▶ [Provided information]
·····

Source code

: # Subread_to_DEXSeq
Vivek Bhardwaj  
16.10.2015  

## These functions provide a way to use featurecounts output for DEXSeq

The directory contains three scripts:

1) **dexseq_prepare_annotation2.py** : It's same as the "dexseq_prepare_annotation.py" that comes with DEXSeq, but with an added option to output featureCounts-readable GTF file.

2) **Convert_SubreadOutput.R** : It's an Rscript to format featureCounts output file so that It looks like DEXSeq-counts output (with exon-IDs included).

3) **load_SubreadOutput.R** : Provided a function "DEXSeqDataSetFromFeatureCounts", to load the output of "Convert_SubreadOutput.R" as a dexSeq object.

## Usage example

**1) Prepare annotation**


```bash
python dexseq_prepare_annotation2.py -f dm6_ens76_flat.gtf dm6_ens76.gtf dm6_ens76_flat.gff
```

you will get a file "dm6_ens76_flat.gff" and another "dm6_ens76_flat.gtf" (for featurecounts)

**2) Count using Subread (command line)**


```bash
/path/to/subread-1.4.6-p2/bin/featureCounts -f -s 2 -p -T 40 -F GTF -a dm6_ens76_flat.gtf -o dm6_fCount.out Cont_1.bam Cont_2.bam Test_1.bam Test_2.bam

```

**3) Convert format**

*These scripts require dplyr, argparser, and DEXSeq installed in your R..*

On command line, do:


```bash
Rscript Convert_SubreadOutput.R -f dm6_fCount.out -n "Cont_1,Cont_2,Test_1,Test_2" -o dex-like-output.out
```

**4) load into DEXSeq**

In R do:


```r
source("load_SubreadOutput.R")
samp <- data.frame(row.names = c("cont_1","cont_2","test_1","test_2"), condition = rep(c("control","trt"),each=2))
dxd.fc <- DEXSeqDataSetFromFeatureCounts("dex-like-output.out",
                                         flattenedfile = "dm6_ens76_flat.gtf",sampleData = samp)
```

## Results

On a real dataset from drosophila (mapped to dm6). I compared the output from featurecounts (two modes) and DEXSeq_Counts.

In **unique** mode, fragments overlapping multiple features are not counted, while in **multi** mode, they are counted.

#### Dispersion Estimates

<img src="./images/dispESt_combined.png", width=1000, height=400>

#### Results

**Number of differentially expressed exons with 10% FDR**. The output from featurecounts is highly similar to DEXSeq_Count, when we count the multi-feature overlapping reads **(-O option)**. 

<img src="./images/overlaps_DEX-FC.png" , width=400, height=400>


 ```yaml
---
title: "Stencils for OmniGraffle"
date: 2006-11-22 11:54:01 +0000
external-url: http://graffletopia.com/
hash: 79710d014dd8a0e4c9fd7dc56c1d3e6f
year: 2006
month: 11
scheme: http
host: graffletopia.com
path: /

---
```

·····

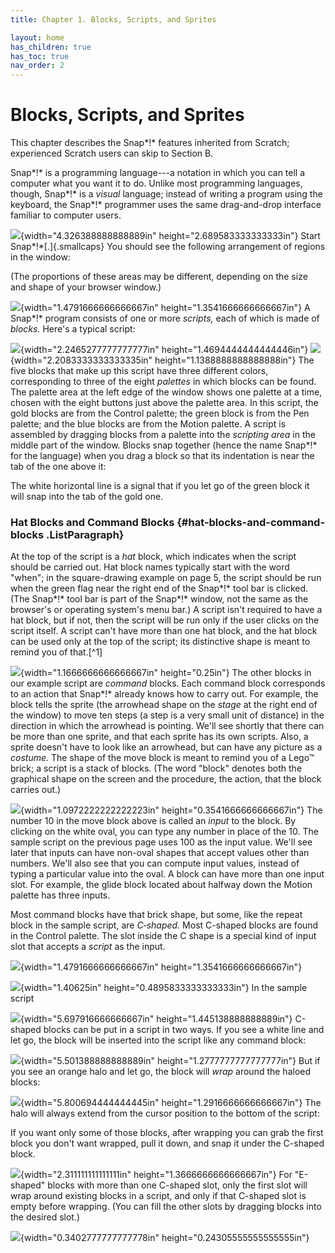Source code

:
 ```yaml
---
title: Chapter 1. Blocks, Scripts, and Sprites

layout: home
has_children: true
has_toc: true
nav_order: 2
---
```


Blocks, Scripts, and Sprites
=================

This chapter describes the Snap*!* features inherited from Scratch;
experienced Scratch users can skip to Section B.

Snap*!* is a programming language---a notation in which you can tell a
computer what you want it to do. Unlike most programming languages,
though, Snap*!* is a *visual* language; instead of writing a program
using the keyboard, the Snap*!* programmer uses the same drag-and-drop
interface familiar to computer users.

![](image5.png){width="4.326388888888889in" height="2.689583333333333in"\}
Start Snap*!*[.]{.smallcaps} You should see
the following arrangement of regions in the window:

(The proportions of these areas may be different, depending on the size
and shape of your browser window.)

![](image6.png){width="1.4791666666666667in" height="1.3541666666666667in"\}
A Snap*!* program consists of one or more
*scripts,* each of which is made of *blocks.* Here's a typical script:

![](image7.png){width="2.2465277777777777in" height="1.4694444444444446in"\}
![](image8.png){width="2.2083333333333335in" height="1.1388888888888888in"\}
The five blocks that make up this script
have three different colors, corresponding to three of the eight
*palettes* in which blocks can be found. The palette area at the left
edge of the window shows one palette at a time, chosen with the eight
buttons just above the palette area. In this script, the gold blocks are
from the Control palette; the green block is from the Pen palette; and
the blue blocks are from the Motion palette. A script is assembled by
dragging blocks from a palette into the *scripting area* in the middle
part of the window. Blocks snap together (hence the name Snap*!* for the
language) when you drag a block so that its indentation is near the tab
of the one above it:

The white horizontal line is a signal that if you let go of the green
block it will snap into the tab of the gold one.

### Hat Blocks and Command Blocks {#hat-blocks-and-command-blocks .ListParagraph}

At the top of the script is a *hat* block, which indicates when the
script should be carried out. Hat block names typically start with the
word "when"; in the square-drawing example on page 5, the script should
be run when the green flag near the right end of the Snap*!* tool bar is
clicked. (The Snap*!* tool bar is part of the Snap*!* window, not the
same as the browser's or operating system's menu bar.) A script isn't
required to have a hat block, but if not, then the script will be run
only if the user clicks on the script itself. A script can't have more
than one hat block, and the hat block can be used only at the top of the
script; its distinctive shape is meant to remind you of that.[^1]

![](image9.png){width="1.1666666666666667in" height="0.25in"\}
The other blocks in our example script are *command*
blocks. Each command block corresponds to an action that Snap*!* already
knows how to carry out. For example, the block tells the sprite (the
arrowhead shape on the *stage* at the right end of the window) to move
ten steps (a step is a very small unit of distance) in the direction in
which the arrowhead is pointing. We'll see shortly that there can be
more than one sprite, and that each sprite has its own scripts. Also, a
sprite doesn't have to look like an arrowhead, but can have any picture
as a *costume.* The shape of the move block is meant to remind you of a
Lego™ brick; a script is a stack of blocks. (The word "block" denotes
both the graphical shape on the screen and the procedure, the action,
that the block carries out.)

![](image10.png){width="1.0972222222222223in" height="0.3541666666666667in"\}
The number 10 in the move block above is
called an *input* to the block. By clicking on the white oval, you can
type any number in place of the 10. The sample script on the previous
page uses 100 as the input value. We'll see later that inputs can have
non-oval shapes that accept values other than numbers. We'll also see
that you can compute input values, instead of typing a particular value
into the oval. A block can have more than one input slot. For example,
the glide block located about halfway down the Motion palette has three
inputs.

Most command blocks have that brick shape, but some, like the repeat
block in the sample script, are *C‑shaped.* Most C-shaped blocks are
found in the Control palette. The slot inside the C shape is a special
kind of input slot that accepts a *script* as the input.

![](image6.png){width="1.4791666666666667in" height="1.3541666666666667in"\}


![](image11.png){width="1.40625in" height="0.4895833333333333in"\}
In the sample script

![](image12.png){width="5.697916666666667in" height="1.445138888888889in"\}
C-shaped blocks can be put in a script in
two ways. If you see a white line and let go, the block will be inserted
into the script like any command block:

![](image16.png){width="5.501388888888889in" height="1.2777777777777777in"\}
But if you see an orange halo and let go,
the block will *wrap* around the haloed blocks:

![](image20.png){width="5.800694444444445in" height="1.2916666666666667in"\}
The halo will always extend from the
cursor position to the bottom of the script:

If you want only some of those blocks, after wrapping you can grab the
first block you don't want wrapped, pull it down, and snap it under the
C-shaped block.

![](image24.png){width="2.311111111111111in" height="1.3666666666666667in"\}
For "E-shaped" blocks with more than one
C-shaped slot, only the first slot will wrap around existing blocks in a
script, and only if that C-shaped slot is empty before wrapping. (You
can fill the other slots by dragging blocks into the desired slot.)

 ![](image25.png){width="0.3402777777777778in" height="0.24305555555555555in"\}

·····

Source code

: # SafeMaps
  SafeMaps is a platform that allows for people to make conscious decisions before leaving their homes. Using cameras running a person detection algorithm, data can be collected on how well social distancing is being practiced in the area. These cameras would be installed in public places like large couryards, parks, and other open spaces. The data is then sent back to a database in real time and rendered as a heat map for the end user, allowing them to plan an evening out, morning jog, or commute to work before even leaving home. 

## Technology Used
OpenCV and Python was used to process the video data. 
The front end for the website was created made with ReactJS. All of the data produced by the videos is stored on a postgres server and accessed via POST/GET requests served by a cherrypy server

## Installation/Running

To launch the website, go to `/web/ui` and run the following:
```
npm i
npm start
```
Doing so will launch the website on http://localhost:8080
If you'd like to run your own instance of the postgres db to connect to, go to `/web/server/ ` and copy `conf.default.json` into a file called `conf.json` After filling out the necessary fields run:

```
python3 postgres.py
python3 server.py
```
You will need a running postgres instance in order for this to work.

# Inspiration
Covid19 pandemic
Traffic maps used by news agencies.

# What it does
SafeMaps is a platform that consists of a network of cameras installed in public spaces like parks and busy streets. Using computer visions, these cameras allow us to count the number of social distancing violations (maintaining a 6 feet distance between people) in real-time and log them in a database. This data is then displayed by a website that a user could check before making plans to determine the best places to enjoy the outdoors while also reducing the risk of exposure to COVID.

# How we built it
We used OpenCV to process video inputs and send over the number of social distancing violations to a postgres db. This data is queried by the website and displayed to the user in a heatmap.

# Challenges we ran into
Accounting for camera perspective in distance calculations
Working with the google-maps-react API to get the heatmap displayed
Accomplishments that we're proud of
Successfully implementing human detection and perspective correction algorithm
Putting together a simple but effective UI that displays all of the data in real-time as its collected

·····

▶ [Instructions to follow]
Count, in the records above, the lines that include "users", and give the number with nothing added.

▶ [Task result]
2